Por Manuel Antonio Vega.
La gélida temperatura que se sentía en la tarde y entrada la noche de este lunes, en Hato Mayor, sufrió un cambio dramático con los sonidos de las sirenas de los servicios de los organismos de Socorros, que corrían hacia el hotel La Matica, ubicado en la carretera que va al Trapiche El Coco, al sur de Hato Mayor del Rey.
No era una emergencia común; el destino era la cabaña La Matica, un lugar donde la privacidad suele ser la regla, pero que esta vez se convirtió en el escenario de un enigma que las autoridades aún intentan descifrar.
El Hallazgo dentro de la penumbra de una de las habitaciones, el silencio era absoluto.
Minutos antes, una llamada al 911 rompió la calma: un hombre, presuntamente el acompañante de la mujer, alertaba sobre una tragedia de la cual terminó siendo el primer fugitivo.
Al llegar los paramédicos y los agentes de la Policía Nacional, la escena era estática, pues sobre la cama yacía el cuerpo sin vida de una mujer de nacionalidad haitiana.
No había desorden, no había gritos, ni rastro aparente de un forcejeo violento.
Sin embargo, un detalle físico marcaba el rostro de la víctima: una fina capa de espuma asomaba por su boca y nariz, señal muda de un colapso interno que la medicina forense deberá explicar.
El acompañante fugaz se esfumó del lugar, como
misterio que se intensifica con la ausencia.
El hombre que la acompañaba, cuya identidad sigue siendo un espacio en blanco en los informes policiales, decidió no esperar a las autoridades, aunque llamó para dar parte a las autoridades.
Antes de que el primer uniforme cruzara el umbral de la cabaña, él ya se había marchado, dejando tras de sí más preguntas que respuestas.
Actualmente, la policía ha activado su localización para que rinda cuentas sobre los últimos minutos de la fallecida.
El cuerpo de la occisa fue trasladado a la morgue del Hospital Leopoldo Martínez, donde el frío de las bandejas de metal aguarda por la autopsia.
Mientras tanto, en Hato Mayor, el caso se comenta en voz baja, pues la identidad aún está por confirmar oficialmente.
La causa de muerte está pendiente de estudio toxicológico o forense (sin signos visibles de violencia física).
La noticia sigue en desarrollo, mientras las autoridades intentan ponerle nombre a la tragedia y rostro al hombre que huyó de la escena.
La soledad de un final donde
no hubo despedidas, ni manos que sostuvieran la suya.
La mujer, cuya identidad sigue siendo un misterio para el pueblo de Hato Mayor del Rey, exhaló su último suspiro en la habitación de un hotel de paso, un lugar diseñado para lo efímero, no para el final de una existencia.
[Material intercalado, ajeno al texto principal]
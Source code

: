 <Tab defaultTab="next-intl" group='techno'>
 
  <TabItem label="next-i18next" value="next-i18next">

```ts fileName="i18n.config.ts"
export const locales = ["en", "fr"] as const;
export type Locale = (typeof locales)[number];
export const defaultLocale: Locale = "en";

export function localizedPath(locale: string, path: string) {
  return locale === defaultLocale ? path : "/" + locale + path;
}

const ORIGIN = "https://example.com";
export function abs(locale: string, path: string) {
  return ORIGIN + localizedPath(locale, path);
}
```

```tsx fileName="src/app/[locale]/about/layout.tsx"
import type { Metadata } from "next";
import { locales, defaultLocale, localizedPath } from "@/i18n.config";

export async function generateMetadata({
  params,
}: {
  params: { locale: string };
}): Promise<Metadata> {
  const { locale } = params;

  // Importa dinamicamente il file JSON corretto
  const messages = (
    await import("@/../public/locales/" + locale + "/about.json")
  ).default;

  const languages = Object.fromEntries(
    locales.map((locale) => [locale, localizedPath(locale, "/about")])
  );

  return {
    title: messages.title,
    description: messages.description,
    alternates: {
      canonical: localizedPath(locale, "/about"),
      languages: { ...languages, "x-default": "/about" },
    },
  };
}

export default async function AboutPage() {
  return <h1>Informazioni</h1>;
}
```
Lo más desgarrador de la escena no fue la violencia —que, según los primeros informes, no existió— sino el abandono.
El hombre que compartía ese espacio con ella, quien debió ser su primer auxilio, eligió la huida antes que la compasión.
Alertó al 911, sí, pero no esperó a que llegara la ayuda. Se marchó dejando un cuerpo aún tibio y una estela de preguntas que nadie sabe si tendrán respuesta.
Un Rostro sin Nombre
Cuando las luces rojas y azules de las patrullas iluminaron la entrada de La Matica, ya era tarde. La imagen era cruda: la espuma en su boca y nariz.
«Murió como si fuera nadie, en un lugar donde nadie se queda por mucho tiempo.»
Ahora, su cuerpo descansa en la morgue del Hospital Leopoldo Martínez. Allí, entre paredes blancas y frío metálico, ella espera.
Espera que alguien la reconozca, que alguien reclame sus restos, que alguien le devuelva el nombre que la vida en el extranjero o la marginalidad le fueron borrando.
Mientras la policía busca al hombre que huyó, la comunidad de Hato Mayor se queda con una sensación amarga. Esta no es solo una crónica policial; es el recordatorio de la vulnerabilidad de quienes transitan nuestras tierras sin documentos, sin familia cerca y, a veces, sin la protección de quienes dicen amarlos.
La justicia buscará causas físicas y responsables legales, pero la sociedad queda debiéndole a esta mujer, al menos, un momento de reflexión sobre la fragilidad de la vida y la crueldad de morir siendo un número más en un informe de la Policía Nacional.